Stored records

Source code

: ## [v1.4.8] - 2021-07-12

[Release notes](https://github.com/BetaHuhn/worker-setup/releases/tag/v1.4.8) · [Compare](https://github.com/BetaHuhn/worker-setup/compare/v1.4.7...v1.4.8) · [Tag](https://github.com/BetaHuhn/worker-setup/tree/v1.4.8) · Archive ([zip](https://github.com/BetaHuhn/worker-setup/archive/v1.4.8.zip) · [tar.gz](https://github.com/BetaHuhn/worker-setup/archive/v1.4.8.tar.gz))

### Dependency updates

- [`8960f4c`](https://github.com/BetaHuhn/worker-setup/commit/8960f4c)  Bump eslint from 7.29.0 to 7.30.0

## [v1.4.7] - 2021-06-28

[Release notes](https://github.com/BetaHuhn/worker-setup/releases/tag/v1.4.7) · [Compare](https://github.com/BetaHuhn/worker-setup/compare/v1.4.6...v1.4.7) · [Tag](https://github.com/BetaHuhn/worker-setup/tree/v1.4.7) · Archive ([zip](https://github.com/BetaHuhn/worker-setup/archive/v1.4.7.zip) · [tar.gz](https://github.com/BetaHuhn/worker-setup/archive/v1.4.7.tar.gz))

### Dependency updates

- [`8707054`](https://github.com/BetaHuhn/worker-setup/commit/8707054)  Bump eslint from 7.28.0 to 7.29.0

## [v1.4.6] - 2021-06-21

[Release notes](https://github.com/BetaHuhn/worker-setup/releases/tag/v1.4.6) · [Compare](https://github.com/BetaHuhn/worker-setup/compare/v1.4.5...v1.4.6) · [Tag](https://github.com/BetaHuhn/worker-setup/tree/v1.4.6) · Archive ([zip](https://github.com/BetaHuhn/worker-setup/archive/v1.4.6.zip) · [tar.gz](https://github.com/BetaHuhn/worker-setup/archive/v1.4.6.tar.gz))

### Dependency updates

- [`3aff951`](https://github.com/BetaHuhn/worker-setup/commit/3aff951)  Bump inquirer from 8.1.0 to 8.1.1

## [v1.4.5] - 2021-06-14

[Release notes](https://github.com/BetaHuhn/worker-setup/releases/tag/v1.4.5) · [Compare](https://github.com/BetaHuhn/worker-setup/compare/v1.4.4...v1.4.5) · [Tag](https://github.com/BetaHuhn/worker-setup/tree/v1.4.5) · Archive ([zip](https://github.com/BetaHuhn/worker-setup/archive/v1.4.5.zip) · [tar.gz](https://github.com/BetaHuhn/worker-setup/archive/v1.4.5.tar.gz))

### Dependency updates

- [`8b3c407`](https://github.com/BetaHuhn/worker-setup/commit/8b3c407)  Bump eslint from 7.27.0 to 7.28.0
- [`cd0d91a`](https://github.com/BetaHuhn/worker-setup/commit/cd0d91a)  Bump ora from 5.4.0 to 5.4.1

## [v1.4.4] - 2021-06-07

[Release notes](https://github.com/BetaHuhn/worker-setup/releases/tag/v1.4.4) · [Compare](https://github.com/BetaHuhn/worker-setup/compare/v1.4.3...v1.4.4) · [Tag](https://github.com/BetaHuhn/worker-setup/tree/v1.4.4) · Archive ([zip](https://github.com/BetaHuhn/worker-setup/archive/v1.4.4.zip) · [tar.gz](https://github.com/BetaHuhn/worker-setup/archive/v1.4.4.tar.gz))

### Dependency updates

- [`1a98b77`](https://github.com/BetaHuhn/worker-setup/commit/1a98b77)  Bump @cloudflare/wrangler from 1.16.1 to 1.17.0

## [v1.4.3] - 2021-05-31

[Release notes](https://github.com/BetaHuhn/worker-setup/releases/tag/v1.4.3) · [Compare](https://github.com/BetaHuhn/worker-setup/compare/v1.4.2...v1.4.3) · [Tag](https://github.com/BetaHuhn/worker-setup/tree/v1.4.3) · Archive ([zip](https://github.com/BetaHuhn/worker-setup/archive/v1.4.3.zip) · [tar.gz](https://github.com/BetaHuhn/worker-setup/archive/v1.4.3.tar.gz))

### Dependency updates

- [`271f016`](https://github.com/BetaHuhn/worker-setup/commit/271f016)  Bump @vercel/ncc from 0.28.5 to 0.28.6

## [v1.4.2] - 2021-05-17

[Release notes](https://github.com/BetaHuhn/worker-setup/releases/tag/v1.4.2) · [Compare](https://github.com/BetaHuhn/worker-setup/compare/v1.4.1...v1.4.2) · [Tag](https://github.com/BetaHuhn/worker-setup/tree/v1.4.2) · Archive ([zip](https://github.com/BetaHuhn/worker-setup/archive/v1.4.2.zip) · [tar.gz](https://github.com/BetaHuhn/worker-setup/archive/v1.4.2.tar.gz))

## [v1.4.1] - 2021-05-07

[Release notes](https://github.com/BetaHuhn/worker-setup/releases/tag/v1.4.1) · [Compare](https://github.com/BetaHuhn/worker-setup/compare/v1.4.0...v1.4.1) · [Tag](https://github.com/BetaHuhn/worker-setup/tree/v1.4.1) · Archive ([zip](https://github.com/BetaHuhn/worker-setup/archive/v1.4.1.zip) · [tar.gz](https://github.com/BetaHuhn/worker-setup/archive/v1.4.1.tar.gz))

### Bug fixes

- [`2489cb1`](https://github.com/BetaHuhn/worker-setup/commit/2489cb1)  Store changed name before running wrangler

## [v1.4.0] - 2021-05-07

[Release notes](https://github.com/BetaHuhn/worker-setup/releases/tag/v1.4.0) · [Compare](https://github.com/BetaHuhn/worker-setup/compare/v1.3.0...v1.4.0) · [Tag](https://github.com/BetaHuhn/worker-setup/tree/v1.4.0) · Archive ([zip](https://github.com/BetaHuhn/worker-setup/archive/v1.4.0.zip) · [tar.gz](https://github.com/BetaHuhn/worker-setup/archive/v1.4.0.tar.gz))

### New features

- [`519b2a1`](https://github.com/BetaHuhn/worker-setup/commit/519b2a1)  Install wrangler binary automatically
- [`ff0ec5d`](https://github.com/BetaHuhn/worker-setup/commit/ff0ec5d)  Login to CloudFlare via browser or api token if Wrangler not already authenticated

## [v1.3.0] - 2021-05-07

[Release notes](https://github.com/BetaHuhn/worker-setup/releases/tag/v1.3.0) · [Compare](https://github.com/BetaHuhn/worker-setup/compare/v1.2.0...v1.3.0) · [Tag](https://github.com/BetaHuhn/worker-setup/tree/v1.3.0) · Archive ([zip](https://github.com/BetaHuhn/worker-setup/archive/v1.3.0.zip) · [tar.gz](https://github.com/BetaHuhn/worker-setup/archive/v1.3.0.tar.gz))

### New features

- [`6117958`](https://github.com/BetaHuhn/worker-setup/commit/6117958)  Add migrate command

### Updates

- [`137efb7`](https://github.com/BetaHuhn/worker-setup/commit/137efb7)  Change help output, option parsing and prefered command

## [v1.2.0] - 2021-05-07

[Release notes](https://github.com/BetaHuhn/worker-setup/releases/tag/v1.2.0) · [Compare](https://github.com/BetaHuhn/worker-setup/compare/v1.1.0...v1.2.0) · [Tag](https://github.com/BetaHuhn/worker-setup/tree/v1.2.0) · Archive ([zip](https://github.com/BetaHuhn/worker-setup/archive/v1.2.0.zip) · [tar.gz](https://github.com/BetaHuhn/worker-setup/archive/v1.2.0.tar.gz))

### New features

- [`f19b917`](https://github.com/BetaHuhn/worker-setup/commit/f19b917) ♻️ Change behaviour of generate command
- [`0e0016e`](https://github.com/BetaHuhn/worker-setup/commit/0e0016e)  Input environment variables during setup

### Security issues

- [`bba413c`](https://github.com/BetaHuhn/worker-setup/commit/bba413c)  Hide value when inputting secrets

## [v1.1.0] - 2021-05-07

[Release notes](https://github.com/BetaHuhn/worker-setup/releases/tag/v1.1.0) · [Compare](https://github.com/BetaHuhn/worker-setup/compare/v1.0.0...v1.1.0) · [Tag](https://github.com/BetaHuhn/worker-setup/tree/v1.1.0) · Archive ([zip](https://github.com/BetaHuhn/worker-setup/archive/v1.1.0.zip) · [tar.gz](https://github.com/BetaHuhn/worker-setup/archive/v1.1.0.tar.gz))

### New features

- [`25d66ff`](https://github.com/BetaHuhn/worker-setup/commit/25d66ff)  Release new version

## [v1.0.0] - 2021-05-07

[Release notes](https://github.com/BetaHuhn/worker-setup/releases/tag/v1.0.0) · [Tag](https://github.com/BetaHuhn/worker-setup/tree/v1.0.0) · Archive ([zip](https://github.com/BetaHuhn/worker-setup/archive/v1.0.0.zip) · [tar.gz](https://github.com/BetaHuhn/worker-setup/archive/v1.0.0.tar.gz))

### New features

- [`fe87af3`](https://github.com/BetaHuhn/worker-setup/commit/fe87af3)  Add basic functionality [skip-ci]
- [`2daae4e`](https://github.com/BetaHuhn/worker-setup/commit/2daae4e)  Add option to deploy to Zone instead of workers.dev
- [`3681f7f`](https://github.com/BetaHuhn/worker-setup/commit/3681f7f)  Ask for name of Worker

▶ Problem to work on: Copy out each line of the data that includes the string "name".

▶ Answer:
- [`2489cb1`](https://github.com/BetaHuhn/worker-setup/commit/2489cb1)  Store changed name before running wrangler
- [`3681f7f`](https://github.com/BetaHuhn/worker-setup/commit/3681f7f)  Ask for name of Worker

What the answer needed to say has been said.